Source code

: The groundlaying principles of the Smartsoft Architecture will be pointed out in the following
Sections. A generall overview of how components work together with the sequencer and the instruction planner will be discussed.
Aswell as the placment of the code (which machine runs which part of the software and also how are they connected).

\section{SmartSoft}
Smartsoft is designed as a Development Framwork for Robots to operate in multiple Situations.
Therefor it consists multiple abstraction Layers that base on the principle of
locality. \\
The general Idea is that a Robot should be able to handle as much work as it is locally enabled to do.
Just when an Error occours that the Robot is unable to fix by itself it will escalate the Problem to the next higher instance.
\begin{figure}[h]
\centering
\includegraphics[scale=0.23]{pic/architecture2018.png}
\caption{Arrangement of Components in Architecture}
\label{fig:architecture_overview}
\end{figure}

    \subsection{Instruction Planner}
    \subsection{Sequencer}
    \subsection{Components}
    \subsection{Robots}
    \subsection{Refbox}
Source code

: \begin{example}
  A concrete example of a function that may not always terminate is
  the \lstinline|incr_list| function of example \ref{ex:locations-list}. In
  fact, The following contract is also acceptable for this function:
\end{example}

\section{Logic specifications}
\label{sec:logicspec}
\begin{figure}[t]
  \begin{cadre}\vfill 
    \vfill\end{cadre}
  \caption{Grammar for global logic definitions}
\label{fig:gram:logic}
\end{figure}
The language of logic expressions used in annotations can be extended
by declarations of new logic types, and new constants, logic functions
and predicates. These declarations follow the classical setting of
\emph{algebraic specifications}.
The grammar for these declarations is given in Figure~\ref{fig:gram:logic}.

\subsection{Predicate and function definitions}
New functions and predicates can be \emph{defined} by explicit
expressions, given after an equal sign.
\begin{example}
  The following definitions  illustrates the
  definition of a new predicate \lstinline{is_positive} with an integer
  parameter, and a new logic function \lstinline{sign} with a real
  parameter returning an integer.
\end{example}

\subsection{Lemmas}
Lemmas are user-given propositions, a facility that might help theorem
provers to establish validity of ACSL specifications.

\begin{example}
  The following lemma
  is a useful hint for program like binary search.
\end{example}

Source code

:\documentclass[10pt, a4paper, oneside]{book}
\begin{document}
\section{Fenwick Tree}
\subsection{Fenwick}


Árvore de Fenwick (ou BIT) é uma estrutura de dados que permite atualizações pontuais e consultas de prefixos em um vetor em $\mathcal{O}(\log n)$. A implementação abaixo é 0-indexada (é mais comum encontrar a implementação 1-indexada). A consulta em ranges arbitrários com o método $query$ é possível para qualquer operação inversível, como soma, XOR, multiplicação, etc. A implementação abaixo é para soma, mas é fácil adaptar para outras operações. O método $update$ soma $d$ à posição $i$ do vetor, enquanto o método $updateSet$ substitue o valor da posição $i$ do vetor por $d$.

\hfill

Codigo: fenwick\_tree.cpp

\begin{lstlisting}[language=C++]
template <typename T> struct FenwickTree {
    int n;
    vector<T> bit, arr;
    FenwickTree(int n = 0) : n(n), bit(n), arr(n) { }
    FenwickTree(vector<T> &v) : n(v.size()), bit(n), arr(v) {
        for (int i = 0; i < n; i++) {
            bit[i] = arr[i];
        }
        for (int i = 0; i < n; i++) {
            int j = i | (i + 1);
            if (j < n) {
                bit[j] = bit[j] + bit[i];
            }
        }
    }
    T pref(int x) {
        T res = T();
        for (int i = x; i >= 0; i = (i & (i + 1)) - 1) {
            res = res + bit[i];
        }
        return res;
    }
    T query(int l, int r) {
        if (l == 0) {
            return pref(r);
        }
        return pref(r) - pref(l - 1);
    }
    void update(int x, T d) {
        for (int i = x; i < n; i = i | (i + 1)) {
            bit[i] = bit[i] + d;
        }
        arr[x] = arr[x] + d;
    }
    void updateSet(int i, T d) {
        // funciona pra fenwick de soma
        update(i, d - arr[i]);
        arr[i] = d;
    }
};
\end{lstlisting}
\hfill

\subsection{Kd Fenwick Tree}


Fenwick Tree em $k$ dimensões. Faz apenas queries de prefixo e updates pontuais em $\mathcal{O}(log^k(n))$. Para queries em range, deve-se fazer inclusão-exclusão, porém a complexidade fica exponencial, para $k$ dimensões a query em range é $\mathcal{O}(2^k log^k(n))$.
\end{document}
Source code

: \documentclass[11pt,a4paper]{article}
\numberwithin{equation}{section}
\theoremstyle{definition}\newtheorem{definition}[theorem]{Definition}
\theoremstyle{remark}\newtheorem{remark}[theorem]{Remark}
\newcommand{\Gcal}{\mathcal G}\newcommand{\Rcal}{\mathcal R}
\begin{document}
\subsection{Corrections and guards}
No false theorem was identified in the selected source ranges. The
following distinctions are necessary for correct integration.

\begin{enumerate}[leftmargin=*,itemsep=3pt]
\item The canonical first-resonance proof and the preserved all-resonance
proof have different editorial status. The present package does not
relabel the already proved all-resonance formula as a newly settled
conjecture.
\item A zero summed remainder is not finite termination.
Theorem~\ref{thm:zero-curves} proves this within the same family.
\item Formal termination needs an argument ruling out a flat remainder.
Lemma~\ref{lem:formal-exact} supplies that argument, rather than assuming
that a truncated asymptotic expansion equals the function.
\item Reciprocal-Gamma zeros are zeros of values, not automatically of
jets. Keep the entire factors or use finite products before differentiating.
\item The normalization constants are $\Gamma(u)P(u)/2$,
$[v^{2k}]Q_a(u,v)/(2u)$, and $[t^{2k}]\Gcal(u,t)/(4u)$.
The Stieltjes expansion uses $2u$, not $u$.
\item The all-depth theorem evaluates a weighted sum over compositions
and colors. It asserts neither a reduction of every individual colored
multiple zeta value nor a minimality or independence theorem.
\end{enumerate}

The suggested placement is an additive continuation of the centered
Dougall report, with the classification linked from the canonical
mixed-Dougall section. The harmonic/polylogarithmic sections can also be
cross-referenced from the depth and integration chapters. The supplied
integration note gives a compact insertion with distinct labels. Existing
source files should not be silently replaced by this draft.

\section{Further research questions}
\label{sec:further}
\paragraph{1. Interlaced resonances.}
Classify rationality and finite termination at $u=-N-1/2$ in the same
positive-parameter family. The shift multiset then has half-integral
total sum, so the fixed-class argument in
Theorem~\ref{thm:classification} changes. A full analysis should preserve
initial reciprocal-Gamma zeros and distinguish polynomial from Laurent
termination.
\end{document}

-.-.-

» **Your assignment**
In the data above, retype exactly and only the lines between the one holding "for (int i = x; i <" and the one holding "not automatically of", inclusive.

» **Expected output**
        for (int i = x; i < n; i = i | (i + 1)) {
            bit[i] = bit[i] + d;
        }
        arr[x] = arr[x] + d;
    }
    void updateSet(int i, T d) {
        // funciona pra fenwick de soma
        update(i, d - arr[i]);
        arr[i] = d;
    }
};
\end{lstlisting}
\hfill

\subsection{Kd Fenwick Tree}


Fenwick Tree em $k$ dimensões. Faz apenas queries de prefixo e updates pontuais em $\mathcal{O}(log^k(n))$. Para queries em range, deve-se fazer inclusão-exclusão, porém a complexidade fica exponencial, para $k$ dimensões a query em range é $\mathcal{O}(2^k log^k(n))$.
\end{document}
Source code

: \documentclass[11pt,a4paper]{article}
\numberwithin{equation}{section}
\theoremstyle{definition}\newtheorem{definition}[theorem]{Definition}
\theoremstyle{remark}\newtheorem{remark}[theorem]{Remark}
\newcommand{\Gcal}{\mathcal G}\newcommand{\Rcal}{\mathcal R}
\begin{document}
\subsection{Corrections and guards}
No false theorem was identified in the selected source ranges. The
following distinctions are necessary for correct integration.

\begin{enumerate}[leftmargin=*,itemsep=3pt]
\item The canonical first-resonance proof and the preserved all-resonance
proof have different editorial status. The present package does not
relabel the already proved all-resonance formula as a newly settled
conjecture.
\item A zero summed remainder is not finite termination.
Theorem~\ref{thm:zero-curves} proves this within the same family.
\item Formal termination needs an argument ruling out a flat remainder.
Lemma~\ref{lem:formal-exact} supplies that argument, rather than assuming
that a truncated asymptotic expansion equals the function.
\item Reciprocal-Gamma zeros are zeros of values, not automatically of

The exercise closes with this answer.